■ Problem to solve:
Output all the data exactly.
◇ ◇ ◇ ◇
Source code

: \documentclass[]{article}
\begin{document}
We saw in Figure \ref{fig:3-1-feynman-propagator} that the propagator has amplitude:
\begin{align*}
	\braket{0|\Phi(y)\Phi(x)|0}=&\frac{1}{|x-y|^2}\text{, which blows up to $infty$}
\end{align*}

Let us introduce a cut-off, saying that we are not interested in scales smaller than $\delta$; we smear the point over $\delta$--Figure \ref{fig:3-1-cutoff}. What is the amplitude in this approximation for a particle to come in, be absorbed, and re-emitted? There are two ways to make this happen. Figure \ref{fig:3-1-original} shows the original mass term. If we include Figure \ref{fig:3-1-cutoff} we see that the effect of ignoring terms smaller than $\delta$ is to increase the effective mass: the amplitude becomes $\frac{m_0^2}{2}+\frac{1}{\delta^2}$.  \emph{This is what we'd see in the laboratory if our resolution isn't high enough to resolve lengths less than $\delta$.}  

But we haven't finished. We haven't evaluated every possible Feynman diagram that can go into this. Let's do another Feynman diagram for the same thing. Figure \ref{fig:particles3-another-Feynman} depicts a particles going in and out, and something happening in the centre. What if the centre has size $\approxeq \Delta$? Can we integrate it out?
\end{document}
◇ ◇ ◇ ◇
■ Written response:
Source code

: \documentclass[]{article}
\begin{document}
We saw in Figure \ref{fig:3-1-feynman-propagator} that the propagator has amplitude:
\begin{align*}
	\braket{0|\Phi(y)\Phi(x)|0}=&\frac{1}{|x-y|^2}\text{, which blows up to $infty$}
\end{align*}

Let us introduce a cut-off, saying that we are not interested in scales smaller than $\delta$; we smear the point over $\delta$--Figure \ref{fig:3-1-cutoff}. What is the amplitude in this approximation for a particle to come in, be absorbed, and re-emitted? There are two ways to make this happen. Figure \ref{fig:3-1-original} shows the original mass term. If we include Figure \ref{fig:3-1-cutoff} we see that the effect of ignoring terms smaller than $\delta$ is to increase the effective mass: the amplitude becomes $\frac{m_0^2}{2}+\frac{1}{\delta^2}$.  \emph{This is what we'd see in the laboratory if our resolution isn't high enough to resolve lengths less than $\delta$.}  

But we haven't finished. We haven't evaluated every possible Feynman diagram that can go into this. Let's do another Feynman diagram for the same thing. Figure \ref{fig:particles3-another-Feynman} depicts a particles going in and out, and something happening in the centre. What if the centre has size $\approxeq \Delta$? Can we integrate it out?
\end{document}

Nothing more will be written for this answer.